Il cambiamento ha anche una motivazione economica e ambientale. Ridurre la stampa significa diminuire il consumo di carta, gli approvvigionamenti, la distribuzione dei blocchetti e i costi collegati alla produzione di titoli usa e getta. La digitalizzazione permette inoltre una gestione più precisa delle transazioni e dei flussi di acquisto.

Arriva il family tap: una carta potrà pagare per più viaggiatori

Una delle novità più interessanti riguarda il cosiddetto family tap, pensato per superare uno dei limiti più evidenti dell’attuale pagamento contactless. Oggi una carta è associata al viaggio del singolo passeggero; il nuovo sistema consentirà di utilizzare lo stesso strumento di pagamento anche per più persone.

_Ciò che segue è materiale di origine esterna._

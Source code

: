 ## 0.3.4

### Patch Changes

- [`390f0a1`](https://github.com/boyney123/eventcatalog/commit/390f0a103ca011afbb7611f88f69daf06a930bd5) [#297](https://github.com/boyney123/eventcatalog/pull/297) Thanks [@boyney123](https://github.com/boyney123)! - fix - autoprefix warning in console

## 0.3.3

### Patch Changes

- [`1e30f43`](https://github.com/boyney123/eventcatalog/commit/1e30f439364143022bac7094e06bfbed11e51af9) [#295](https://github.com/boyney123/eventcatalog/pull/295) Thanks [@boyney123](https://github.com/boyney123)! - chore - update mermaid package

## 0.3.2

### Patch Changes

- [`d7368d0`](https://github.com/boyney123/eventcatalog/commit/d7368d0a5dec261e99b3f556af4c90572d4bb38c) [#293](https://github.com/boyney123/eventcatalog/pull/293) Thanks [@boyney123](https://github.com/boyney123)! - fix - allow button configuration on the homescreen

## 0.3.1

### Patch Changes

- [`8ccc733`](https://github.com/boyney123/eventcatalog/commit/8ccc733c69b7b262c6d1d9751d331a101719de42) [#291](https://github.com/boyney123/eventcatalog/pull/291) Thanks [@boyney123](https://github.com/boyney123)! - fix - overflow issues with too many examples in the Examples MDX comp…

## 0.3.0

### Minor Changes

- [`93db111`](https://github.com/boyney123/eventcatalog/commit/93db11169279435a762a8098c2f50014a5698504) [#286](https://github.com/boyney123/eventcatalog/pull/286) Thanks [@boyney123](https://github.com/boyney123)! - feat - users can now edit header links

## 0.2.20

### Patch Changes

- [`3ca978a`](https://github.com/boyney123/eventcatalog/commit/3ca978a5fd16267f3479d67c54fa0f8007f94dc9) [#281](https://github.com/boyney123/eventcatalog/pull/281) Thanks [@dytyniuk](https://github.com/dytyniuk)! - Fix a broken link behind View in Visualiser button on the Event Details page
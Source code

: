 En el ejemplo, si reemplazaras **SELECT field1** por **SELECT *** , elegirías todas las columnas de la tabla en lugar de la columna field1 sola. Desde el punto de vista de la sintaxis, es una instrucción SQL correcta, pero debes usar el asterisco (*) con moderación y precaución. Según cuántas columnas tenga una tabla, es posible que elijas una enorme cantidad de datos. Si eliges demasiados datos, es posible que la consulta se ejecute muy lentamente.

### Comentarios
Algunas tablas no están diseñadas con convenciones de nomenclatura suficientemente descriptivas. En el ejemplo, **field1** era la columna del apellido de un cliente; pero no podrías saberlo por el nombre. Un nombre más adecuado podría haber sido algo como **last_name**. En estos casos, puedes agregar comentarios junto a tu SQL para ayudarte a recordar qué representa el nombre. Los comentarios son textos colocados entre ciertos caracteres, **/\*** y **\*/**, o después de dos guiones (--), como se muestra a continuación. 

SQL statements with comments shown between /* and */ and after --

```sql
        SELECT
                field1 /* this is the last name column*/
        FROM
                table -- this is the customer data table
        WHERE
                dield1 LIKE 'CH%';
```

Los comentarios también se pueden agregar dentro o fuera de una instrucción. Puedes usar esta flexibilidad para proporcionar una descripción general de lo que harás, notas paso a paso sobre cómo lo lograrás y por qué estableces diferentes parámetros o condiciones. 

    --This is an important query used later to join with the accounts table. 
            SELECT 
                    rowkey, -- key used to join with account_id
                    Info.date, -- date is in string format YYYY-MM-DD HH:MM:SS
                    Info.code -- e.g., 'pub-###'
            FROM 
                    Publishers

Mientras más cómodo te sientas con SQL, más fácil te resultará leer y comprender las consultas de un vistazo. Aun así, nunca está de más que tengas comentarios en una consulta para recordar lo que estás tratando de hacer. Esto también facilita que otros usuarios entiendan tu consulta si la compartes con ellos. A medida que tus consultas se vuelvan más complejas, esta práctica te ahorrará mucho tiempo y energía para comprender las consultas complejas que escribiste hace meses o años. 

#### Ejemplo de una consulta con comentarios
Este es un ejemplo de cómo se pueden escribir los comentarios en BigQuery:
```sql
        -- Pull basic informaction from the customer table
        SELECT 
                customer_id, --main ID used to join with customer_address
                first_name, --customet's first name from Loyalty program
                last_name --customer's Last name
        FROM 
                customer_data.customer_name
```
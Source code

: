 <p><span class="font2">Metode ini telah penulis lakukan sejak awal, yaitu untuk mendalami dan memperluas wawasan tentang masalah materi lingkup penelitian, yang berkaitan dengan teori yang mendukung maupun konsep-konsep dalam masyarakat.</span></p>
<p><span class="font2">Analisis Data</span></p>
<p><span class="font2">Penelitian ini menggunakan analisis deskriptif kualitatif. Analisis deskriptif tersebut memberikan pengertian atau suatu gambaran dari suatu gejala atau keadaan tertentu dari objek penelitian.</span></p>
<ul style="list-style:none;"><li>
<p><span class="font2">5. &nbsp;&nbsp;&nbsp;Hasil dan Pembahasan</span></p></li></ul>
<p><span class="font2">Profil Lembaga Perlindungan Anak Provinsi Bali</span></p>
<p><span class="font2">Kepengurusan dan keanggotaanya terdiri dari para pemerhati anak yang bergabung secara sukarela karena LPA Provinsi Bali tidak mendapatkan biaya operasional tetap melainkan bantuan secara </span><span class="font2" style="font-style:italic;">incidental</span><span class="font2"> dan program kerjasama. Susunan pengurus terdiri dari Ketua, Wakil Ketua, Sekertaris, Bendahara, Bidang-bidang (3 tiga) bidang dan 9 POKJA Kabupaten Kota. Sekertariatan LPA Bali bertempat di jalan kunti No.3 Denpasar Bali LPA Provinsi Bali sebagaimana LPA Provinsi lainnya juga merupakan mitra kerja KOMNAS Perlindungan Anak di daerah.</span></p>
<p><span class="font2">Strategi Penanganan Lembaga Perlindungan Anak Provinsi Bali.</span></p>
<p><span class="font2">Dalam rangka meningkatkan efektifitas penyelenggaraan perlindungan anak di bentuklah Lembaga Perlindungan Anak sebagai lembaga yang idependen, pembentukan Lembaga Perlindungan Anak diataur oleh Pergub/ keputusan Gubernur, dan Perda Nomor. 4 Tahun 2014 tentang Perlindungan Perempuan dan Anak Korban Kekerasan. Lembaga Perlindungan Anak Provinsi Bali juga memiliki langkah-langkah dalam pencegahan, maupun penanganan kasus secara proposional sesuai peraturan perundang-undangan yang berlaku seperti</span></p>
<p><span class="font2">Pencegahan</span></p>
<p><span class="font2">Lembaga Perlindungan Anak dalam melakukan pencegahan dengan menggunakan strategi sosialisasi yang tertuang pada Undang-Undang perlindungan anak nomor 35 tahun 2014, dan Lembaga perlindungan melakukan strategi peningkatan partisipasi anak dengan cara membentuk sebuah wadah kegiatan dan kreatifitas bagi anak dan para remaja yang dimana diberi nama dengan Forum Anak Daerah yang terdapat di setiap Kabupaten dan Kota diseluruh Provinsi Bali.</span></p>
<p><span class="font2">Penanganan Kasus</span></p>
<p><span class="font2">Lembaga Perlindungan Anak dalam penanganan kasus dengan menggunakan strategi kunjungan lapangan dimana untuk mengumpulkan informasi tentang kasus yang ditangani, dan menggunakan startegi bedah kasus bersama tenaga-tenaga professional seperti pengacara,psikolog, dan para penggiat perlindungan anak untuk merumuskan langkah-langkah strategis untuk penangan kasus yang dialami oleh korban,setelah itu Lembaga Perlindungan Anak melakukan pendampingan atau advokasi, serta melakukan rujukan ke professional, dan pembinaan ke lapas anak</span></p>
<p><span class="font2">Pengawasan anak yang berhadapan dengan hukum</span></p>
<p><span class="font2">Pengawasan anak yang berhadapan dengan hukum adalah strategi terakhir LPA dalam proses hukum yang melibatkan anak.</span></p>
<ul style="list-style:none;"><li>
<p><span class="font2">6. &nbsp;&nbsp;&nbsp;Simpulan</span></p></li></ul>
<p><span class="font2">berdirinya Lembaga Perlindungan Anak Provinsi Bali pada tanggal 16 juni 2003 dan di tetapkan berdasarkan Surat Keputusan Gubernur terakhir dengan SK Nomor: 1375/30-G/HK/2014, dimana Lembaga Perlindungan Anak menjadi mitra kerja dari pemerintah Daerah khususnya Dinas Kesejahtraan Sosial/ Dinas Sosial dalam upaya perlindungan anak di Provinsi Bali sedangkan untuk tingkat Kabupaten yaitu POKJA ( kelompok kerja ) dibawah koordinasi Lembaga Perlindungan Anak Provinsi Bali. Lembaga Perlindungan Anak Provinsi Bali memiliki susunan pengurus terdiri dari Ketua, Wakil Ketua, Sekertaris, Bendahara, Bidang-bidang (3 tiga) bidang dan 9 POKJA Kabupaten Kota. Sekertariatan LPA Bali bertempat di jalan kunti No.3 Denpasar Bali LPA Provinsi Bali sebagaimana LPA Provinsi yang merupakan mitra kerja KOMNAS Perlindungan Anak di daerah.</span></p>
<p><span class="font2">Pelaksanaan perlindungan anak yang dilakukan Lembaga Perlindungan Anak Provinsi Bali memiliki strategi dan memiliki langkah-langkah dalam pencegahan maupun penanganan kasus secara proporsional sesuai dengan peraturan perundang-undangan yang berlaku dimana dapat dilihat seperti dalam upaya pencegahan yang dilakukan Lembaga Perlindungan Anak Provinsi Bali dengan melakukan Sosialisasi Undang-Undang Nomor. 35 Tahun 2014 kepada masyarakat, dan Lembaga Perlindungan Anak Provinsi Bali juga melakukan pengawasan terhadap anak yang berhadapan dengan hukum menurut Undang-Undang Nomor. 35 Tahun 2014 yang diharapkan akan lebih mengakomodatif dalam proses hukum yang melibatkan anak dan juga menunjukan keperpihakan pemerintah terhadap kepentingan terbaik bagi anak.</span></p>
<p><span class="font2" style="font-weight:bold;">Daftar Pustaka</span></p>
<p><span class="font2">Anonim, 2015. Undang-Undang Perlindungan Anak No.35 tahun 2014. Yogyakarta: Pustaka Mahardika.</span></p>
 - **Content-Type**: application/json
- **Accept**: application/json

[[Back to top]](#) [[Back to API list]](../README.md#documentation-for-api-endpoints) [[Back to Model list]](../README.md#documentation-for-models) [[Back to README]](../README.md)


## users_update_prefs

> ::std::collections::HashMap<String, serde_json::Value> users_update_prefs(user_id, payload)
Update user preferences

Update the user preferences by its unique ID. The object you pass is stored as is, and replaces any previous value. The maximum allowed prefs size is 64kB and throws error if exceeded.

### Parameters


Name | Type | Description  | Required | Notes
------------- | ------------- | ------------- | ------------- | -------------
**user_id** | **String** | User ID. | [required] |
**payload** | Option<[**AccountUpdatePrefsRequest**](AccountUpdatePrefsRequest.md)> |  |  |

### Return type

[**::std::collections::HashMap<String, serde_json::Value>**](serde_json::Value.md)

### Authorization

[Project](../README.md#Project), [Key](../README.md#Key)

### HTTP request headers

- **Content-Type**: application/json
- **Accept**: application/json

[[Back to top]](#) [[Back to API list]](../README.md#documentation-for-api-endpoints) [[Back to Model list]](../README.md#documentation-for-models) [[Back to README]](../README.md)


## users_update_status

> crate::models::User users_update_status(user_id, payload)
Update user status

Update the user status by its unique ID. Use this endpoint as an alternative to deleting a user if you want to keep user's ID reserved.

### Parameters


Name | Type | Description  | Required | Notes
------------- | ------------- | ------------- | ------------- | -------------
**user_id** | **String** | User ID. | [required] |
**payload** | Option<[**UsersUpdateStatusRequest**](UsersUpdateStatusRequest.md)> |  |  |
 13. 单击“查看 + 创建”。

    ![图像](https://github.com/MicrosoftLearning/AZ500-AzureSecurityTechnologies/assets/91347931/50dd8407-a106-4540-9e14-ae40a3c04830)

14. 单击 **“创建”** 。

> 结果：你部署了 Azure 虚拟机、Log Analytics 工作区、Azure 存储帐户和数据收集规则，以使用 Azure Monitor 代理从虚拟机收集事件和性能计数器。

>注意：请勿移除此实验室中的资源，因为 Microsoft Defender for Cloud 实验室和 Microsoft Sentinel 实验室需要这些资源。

È una modifica particolarmente utile per famiglie, piccoli gruppi e turisti. Un genitore potrà pagare con la propria carta anche per gli altri passeggeri che viaggiano con lui senza dover necessariamente utilizzare carte differenti o acquistare separatamente ogni titolo.

Per una città visitata ogni anno da milioni di persone, la semplicità di accesso ai mezzi rappresenta un elemento concreto della qualità dell’accoglienza. Chi arriva a Termini, Tiburtina o in uno degli aeroporti e deve raggiungere il centro tende ormai ad aspettarsi sistemi immediati, leggibili anche senza conoscere preventivamente la rete tariffaria.

Cosa cambia per chi usa autobus e metropolitana a Roma

Il vero banco di prova sarà rendere il nuovo sistema comprensibile e accessibile a tutti. Una parte consistente degli utenti utilizza già carte contactless e smartphone, mentre esistono passeggeri che preferiscono pagare in contanti o non dispongono di strumenti bancari adatti. I supporti elettronici ricaricabili dovranno garantire loro un’alternativa semplice, facilmente reperibile nelle stazioni, nelle biglietterie e nella rete delle rivendite.

La trasformazione dei biglietti avrà successo soprattutto se il passaggio dalla carta al chip sarà percepito come una semplificazione concreta. Acquistare un viaggio dovrà richiedere meno tempo, ridurre le code e permettere al passeggero di capire immediatamente quale tariffa sta utilizzando.

Roma si prepara così a mettere da parte uno degli oggetti più riconoscibili della propria mobilità quotidiana. Il BIT di carta continuerà ancora per qualche mese a passare di mano in mano nelle edicole, nelle tabaccherie e davanti ai tornelli. Dal 2027, però, potrebbe iniziare una seconda vita molto diversa: quella di piccolo pezzo da collezione capace di raccontare come ci si spostava nella Capitale prima della completa diffusione del pagamento digitale.